Happy Idea/Expression Dichotomy Week!

Today marks the start of the fifth annual Fair Use Week when library institutions, academics, and several anti-copyright organizations disseminate public-facing messages—from useful to whimsical—on the virtues of the fair use doctrine in copyright law. There is, of course, nothing wrong with highlighting the utility of fair use per se, but the mere fact that these parties devote so much energy to a week of fair use celebration is more than a little propagandist in spirit.

For one thing, several of the organizations and individuals waving fair use banners have long been engaged in an effort to expand digital-age fair use until, like a river breaching its levees, it drowns copyright protections out of existence. Second, for the time being, fair use remains a relatively arcane legal defense that may be presented in a copyright litigation—one that is best understood by reviewing precedent case law. As such, the number of creators the doctrine actually touches is quite small even though its most ardent celebrants would say that fair use is so abundantly generative of new works—scholarship, reportage, parody, etc.—that we are all beneficiaries of its application.

And that narrative is true up to a point. Fair use does protect and foster many forms of expression that are essential in a diverse and democratic society. Oddly enough, though, we never celebrate the less melodious-sounding Idea/Expression Dichotomy Week even though it is probably a more important and more generative principle. The idea/expression dichotomy (or distinction) affirms that copyright’s exclusive protections do not extend to ideas but only to original expressions of ideas. And although many critics strive to portray copyright as a system for monopolizing ideas by a privileged few, this is not a sentiment you’ll hear from many actual creators.
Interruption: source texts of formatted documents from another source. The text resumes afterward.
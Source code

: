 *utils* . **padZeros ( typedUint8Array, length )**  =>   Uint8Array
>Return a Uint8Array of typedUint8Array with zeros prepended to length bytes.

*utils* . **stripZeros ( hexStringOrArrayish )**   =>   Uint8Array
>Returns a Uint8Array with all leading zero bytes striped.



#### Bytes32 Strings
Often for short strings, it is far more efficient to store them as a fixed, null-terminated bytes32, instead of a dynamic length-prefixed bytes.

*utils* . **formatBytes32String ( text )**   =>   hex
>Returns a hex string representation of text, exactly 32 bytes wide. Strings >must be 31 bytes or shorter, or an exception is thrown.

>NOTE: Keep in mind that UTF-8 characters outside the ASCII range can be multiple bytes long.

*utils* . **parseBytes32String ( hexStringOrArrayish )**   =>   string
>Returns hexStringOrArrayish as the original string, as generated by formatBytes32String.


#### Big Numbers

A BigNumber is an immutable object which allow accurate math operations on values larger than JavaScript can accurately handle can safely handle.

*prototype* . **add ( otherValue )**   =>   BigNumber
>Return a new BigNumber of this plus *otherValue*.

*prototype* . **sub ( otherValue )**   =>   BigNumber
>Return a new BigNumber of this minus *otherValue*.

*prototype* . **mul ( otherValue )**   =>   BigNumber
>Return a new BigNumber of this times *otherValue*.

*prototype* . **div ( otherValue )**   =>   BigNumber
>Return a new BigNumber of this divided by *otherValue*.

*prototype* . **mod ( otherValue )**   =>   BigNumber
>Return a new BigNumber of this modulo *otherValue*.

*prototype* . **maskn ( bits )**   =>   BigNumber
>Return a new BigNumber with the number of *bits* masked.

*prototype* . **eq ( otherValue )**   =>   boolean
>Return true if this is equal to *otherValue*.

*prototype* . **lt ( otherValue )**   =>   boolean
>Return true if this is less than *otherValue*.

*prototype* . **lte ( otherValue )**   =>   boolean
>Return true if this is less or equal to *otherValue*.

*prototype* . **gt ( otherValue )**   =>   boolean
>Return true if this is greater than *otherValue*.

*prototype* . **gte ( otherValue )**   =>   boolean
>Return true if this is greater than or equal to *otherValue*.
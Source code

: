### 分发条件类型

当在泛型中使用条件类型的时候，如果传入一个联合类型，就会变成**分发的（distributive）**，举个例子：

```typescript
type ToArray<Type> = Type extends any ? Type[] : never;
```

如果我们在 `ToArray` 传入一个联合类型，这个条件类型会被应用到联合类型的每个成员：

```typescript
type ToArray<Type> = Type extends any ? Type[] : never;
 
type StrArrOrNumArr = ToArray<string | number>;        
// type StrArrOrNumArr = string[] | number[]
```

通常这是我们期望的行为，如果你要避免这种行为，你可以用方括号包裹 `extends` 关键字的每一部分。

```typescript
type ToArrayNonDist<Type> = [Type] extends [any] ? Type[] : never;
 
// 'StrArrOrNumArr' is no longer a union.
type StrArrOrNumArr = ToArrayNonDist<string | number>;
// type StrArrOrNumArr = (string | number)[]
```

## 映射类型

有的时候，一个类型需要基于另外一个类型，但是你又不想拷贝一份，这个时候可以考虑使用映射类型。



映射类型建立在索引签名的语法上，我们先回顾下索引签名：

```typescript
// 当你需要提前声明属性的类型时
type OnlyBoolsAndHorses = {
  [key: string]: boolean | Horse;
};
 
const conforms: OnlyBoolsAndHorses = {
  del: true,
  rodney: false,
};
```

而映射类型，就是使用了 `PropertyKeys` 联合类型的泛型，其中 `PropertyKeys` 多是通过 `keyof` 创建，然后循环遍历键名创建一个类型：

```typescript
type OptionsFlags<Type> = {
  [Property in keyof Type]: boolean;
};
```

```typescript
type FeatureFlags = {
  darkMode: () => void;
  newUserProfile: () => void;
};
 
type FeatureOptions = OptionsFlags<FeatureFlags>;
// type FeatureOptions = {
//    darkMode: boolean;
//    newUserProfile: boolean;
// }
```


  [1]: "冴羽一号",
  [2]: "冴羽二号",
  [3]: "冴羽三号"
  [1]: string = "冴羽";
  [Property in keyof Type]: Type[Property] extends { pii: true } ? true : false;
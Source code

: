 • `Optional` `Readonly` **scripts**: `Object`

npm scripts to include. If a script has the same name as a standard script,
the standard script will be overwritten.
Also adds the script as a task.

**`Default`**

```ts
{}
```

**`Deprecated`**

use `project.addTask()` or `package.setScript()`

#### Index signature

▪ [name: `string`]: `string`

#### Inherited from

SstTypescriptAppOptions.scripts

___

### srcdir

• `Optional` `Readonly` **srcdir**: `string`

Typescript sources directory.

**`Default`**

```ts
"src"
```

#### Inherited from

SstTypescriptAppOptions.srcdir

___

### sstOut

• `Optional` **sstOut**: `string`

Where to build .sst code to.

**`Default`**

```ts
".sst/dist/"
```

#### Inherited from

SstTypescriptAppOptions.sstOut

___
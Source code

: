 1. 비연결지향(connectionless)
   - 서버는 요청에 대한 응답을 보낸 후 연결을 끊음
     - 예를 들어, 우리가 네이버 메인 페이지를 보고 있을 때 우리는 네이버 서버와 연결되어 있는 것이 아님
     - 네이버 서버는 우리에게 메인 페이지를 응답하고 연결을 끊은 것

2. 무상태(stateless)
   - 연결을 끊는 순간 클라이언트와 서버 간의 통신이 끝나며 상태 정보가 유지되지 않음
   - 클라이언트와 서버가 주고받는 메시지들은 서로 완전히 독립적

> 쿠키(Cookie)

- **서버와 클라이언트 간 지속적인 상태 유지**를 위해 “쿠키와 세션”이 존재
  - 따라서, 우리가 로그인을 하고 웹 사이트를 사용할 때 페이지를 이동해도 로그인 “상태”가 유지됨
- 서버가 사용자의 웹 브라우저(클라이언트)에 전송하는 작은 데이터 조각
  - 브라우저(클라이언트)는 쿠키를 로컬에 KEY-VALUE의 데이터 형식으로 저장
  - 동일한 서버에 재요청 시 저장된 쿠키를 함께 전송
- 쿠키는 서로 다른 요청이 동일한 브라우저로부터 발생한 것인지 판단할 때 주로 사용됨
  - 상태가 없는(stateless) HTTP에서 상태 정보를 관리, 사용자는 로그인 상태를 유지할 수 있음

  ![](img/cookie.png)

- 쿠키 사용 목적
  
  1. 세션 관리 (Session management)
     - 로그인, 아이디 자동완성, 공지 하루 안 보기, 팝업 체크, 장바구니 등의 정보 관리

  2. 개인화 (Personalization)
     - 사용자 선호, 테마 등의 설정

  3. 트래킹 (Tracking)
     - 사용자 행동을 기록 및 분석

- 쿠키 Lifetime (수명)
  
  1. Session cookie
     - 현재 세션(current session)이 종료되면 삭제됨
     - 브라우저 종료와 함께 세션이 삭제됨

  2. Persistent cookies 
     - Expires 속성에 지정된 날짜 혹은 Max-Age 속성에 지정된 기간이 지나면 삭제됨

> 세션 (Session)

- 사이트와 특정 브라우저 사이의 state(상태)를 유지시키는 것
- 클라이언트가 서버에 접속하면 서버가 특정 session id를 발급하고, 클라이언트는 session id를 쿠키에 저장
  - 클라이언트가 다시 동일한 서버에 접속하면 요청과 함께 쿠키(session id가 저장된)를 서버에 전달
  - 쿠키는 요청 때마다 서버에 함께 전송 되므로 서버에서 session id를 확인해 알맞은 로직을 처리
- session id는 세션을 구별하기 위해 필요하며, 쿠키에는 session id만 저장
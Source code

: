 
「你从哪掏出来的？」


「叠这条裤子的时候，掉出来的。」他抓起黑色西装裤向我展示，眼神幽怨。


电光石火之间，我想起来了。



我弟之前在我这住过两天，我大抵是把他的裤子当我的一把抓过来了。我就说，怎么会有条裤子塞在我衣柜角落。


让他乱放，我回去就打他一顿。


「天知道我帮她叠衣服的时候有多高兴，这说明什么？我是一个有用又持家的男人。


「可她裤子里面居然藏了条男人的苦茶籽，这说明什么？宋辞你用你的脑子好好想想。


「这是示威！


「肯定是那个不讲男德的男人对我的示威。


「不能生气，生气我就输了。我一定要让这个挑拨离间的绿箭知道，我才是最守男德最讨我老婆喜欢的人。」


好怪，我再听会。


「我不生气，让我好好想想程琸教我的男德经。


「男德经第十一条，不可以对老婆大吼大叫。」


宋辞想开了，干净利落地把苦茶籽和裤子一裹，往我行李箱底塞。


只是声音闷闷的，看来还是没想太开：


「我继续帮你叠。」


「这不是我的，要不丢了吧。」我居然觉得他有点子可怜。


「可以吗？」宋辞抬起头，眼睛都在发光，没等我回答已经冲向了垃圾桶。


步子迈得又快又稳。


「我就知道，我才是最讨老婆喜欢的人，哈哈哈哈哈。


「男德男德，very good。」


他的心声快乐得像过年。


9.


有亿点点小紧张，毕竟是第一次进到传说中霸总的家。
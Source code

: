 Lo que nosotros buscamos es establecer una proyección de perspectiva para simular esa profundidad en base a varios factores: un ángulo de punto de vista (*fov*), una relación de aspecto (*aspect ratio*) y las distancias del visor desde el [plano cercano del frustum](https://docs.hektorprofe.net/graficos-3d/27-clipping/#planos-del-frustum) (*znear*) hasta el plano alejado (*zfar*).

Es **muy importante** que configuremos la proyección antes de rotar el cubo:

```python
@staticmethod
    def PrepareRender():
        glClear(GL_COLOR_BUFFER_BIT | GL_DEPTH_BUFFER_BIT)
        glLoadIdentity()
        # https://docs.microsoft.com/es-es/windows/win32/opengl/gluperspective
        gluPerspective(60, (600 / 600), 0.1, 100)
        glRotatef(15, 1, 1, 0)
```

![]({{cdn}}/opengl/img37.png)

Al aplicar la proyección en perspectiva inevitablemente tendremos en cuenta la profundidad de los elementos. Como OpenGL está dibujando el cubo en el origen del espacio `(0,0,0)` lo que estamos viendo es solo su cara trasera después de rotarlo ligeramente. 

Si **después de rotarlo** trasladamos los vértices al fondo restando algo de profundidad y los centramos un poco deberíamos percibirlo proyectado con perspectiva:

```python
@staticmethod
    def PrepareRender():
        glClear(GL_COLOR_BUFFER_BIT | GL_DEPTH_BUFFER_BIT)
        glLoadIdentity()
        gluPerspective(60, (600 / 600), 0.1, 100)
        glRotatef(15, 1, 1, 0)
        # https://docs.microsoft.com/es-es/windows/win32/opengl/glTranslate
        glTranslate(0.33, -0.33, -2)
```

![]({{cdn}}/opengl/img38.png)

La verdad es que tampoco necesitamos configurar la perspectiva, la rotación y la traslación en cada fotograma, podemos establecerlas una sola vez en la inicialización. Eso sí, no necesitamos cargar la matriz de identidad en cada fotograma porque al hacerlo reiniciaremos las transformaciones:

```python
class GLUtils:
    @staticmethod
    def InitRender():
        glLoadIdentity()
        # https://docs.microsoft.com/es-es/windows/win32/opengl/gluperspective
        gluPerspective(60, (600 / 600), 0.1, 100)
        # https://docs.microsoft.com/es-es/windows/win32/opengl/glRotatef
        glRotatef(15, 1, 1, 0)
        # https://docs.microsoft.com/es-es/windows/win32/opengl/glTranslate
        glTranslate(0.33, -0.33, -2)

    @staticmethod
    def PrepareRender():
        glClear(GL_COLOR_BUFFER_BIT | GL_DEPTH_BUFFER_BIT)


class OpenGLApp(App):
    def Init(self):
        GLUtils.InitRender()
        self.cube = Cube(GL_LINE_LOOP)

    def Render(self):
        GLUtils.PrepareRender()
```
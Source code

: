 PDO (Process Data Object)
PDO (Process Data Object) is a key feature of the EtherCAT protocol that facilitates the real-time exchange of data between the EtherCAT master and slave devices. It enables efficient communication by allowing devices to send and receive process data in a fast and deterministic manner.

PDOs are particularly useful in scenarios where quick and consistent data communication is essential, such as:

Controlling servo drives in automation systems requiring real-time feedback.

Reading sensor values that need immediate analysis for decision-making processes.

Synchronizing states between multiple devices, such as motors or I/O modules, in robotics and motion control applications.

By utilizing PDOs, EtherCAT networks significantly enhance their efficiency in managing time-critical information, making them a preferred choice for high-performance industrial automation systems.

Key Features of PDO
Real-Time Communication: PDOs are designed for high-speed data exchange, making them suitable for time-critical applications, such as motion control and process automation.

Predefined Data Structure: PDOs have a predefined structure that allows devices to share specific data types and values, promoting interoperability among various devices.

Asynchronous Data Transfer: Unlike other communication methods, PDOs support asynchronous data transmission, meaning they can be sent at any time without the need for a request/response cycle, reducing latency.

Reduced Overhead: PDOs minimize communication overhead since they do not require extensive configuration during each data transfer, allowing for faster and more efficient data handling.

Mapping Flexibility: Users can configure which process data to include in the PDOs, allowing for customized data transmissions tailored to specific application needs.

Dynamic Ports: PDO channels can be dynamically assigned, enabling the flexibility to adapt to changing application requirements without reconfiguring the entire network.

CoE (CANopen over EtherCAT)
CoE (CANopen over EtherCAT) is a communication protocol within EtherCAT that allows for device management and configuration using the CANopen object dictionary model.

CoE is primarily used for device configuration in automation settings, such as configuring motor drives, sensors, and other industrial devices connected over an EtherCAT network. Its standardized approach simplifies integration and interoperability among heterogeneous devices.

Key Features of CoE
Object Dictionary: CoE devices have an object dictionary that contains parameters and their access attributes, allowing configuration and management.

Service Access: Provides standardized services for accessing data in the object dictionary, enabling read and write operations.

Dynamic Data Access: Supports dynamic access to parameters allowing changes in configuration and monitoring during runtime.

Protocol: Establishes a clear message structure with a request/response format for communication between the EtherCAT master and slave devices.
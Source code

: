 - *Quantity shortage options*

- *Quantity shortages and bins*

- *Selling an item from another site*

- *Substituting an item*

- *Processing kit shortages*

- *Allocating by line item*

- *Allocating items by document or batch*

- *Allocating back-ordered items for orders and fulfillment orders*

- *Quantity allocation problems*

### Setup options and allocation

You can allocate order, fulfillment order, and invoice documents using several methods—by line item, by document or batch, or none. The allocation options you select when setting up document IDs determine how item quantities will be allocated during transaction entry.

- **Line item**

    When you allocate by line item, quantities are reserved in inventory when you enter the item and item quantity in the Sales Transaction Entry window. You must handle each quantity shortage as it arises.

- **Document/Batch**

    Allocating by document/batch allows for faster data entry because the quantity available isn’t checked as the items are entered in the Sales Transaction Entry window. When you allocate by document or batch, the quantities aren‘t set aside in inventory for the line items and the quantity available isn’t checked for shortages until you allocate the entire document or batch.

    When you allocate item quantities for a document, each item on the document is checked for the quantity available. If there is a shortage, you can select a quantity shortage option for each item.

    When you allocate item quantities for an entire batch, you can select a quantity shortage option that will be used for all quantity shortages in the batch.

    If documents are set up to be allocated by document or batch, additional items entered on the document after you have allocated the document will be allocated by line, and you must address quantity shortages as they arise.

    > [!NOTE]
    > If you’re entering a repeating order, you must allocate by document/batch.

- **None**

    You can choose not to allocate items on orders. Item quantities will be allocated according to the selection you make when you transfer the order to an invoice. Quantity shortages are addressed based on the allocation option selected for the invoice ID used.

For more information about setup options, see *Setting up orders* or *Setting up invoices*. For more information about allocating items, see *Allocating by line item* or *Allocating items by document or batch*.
And that’s not because fair use enables authors to copy from one another in great abundance, but because the idea/expression dichotomy enables creators to work without giving much thought to the prospect of infringement in the first place.

When copyright skeptics overemphasize the need for authors to build upon precedent works (a fact no creator denies), they often muddy fair use with idea/expression, either naively or by design. In practical terms, there are fewer incidents when an author needs to explicitly copy some portion of an existing work than there are moments when the author simply embarks on a project that may be broadly inspired by some precedent work. So, the budding singer/songwriter, for example, is free to use all the raw elements that comprise her favorite punk songs to produce her own expression we recognize as punk; and with very few exceptions, her album will sit comfortably next to The Ramones, The Dead Kennedys, and The Clash without inviting conflict. And fair use has nothing to do with it.

Without wandering too deep into the dense weeds of early IP law, suffice to say the idea/expression dichotomy was shaped into its present doctrinal form by a handful of cases that challenged the courts to identify exactly what copyright protects, including the boundaries between copyright and patent, with the latter more properly associated with protecting ideas. Often, 19th-century cases were as much an exercise in evolving semantics as they were in legal theory. For instance, prior to 1874, a copyrightable work could have an “author, inventor, or designer” until Congress amended the statute to clarify that the word inventor in this context only referred to the printmaking field, where the now-disused term of art once described the original artist/designer in that process.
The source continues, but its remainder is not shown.